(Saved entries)

---

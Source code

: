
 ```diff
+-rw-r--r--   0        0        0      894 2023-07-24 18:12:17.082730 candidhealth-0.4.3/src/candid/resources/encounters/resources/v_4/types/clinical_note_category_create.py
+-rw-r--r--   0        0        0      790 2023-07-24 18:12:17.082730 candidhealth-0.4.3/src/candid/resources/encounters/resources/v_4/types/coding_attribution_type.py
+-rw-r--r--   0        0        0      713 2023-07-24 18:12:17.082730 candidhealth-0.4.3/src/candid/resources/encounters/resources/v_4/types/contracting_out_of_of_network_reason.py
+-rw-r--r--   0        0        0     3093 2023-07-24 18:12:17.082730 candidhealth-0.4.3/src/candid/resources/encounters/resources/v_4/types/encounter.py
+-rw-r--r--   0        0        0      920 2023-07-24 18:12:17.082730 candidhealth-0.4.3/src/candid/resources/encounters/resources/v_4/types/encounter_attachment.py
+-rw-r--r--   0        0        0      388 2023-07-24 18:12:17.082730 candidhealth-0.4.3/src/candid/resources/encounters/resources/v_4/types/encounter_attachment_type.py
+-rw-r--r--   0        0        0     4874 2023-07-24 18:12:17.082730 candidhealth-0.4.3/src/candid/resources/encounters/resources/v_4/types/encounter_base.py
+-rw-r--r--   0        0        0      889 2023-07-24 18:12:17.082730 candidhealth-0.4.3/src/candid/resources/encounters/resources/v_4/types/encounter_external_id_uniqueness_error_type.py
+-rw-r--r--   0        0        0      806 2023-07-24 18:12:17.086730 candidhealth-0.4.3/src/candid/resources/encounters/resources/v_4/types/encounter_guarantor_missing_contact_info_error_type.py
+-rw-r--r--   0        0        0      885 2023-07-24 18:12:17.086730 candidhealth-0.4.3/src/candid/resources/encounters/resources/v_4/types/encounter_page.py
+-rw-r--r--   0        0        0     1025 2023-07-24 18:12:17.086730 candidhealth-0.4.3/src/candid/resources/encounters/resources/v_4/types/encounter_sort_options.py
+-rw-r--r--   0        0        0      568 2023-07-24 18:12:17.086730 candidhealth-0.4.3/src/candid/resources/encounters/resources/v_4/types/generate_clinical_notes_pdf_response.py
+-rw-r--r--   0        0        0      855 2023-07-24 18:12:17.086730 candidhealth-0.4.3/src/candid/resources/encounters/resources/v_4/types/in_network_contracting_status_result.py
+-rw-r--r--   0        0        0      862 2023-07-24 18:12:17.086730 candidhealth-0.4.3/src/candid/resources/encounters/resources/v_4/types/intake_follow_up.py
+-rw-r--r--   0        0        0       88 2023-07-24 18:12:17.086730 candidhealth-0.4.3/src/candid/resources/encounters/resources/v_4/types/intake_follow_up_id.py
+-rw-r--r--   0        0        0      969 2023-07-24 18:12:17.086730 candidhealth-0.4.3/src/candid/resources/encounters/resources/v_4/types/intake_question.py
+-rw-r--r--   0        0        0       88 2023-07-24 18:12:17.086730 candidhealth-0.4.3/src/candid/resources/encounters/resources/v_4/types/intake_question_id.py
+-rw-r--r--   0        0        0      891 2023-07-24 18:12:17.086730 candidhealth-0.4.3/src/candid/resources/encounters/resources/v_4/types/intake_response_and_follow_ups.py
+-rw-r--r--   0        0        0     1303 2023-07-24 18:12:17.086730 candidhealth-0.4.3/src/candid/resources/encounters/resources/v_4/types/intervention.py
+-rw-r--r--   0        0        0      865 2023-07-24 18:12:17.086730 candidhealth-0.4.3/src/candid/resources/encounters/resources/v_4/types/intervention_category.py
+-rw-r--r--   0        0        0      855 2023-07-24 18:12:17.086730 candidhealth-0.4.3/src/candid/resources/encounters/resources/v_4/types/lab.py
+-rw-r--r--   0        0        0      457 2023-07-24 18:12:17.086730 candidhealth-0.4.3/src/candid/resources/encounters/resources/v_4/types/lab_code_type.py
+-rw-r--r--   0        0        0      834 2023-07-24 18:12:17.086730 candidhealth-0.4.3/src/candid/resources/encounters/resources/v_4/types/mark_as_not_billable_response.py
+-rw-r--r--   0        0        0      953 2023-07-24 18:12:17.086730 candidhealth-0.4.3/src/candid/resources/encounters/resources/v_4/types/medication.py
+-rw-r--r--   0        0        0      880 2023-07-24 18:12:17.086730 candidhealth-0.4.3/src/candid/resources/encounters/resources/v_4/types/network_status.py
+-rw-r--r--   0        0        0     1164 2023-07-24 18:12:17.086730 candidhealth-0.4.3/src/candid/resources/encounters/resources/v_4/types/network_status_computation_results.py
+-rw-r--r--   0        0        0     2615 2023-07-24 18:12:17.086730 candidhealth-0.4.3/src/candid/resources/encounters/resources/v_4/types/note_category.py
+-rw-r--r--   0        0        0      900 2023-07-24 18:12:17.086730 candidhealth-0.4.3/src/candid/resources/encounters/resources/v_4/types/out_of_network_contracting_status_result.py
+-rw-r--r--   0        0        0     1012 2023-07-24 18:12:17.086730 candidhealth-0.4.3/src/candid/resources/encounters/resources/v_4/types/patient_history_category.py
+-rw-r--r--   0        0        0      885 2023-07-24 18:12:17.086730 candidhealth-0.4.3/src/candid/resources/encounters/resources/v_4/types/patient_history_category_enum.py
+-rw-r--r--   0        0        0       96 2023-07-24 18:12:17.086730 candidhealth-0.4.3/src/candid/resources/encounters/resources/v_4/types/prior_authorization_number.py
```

---

Each record shown above is to be given again exactly.

Result:
Source code

:
 ```diff
+-rw-r--r--   0        0        0      894 2023-07-24 18:12:17.082730 candidhealth-0.4.3/src/candid/resources/encounters/resources/v_4/types/clinical_note_category_create.py
+-rw-r--r--   0        0        0      790 2023-07-24 18:12:17.082730 candidhealth-0.4.3/src/candid/resources/encounters/resources/v_4/types/coding_attribution_type.py
+-rw-r--r--   0        0        0      713 2023-07-24 18:12:17.082730 candidhealth-0.4.3/src/candid/resources/encounters/resources/v_4/types/contracting_out_of_of_network_reason.py
+-rw-r--r--   0        0        0     3093 2023-07-24 18:12:17.082730 candidhealth-0.4.3/src/candid/resources/encounters/resources/v_4/types/encounter.py
+-rw-r--r--   0        0        0      920 2023-07-24 18:12:17.082730 candidhealth-0.4.3/src/candid/resources/encounters/resources/v_4/types/encounter_attachment.py
+-rw-r--r--   0        0        0      388 2023-07-24 18:12:17.082730 candidhealth-0.4.3/src/candid/resources/encounters/resources/v_4/types/encounter_attachment_type.py
+-rw-r--r--   0        0        0     4874 2023-07-24 18:12:17.082730 candidhealth-0.4.3/src/candid/resources/encounters/resources/v_4/types/encounter_base.py
+-rw-r--r--   0        0        0      889 2023-07-24 18:12:17.082730 candidhealth-0.4.3/src/candid/resources/encounters/resources/v_4/types/encounter_external_id_uniqueness_error_type.py
+-rw-r--r--   0        0        0      806 2023-07-24 18:12:17.086730 candidhealth-0.4.3/src/candid/resources/encounters/resources/v_4/types/encounter_guarantor_missing_contact_info_error_type.py
+-rw-r--r--   0        0        0      885 2023-07-24 18:12:17.086730 candidhealth-0.4.3/src/candid/resources/encounters/resources/v_4/types/encounter_page.py
+-rw-r--r--   0        0        0     1025 2023-07-24 18:12:17.086730 candidhealth-0.4.3/src/candid/resources/encounters/resources/v_4/types/encounter_sort_options.py
+-rw-r--r--   0        0        0      568 2023-07-24 18:12:17.086730 candidhealth-0.4.3/src/candid/resources/encounters/resources/v_4/types/generate_clinical_notes_pdf_response.py
+-rw-r--r--   0        0        0      855 2023-07-24 18:12:17.086730 candidhealth-0.4.3/src/candid/resources/encounters/resources/v_4/types/in_network_contracting_status_result.py
+-rw-r--r--   0        0        0      862 2023-07-24 18:12:17.086730 candidhealth-0.4.3/src/candid/resources/encounters/resources/v_4/types/intake_follow_up.py
+-rw-r--r--   0        0        0       88 2023-07-24 18:12:17.086730 candidhealth-0.4.3/src/candid/resources/encounters/resources/v_4/types/intake_follow_up_id.py
+-rw-r--r--   0        0        0      969 2023-07-24 18:12:17.086730 candidhealth-0.4.3/src/candid/resources/encounters/resources/v_4/types/intake_question.py
+-rw-r--r--   0        0        0       88 2023-07-24 18:12:17.086730 candidhealth-0.4.3/src/candid/resources/encounters/resources/v_4/types/intake_question_id.py
+-rw-r--r--   0        0        0      891 2023-07-24 18:12:17.086730 candidhealth-0.4.3/src/candid/resources/encounters/resources/v_4/types/intake_response_and_follow_ups.py
+-rw-r--r--   0        0        0     1303 2023-07-24 18:12:17.086730 candidhealth-0.4.3/src/candid/resources/encounters/resources/v_4/types/intervention.py
+-rw-r--r--   0        0        0      865 2023-07-24 18:12:17.086730 candidhealth-0.4.3/src/candid/resources/encounters/resources/v_4/types/intervention_category.py
+-rw-r--r--   0        0        0      855 2023-07-24 18:12:17.086730 candidhealth-0.4.3/src/candid/resources/encounters/resources/v_4/types/lab.py
+-rw-r--r--   0        0        0      457 2023-07-24 18:12:17.086730 candidhealth-0.4.3/src/candid/resources/encounters/resources/v_4/types/lab_code_type.py
+-rw-r--r--   0        0        0      834 2023-07-24 18:12:17.086730 candidhealth-0.4.3/src/candid/resources/encounters/resources/v_4/types/mark_as_not_billable_response.py
+-rw-r--r--   0        0        0      953 2023-07-24 18:12:17.086730 candidhealth-0.4.3/src/candid/resources/encounters/resources/v_4/types/medication.py
+-rw-r--r--   0        0        0      880 2023-07-24 18:12:17.086730 candidhealth-0.4.3/src/candid/resources/encounters/resources/v_4/types/network_status.py
+-rw-r--r--   0        0        0     1164 2023-07-24 18:12:17.086730 candidhealth-0.4.3/src/candid/resources/encounters/resources/v_4/types/network_status_computation_results.py
+-rw-r--r--   0        0        0     2615 2023-07-24 18:12:17.086730 candidhealth-0.4.3/src/candid/resources/encounters/resources/v_4/types/note_category.py
+-rw-r--r--   0        0        0      900 2023-07-24 18:12:17.086730 candidhealth-0.4.3/src/candid/resources/encounters/resources/v_4/types/out_of_network_contracting_status_result.py
+-rw-r--r--   0        0        0     1012 2023-07-24 18:12:17.086730 candidhealth-0.4.3/src/candid/resources/encounters/resources/v_4/types/patient_history_category.py
+-rw-r--r--   0        0        0      885 2023-07-24 18:12:17.086730 candidhealth-0.4.3/src/candid/resources/encounters/resources/v_4/types/patient_history_category_enum.py
+-rw-r--r--   0        0        0       96 2023-07-24 18:12:17.086730 candidhealth-0.4.3/src/candid/resources/encounters/resources/v_4/types/prior_authorization_number.py
```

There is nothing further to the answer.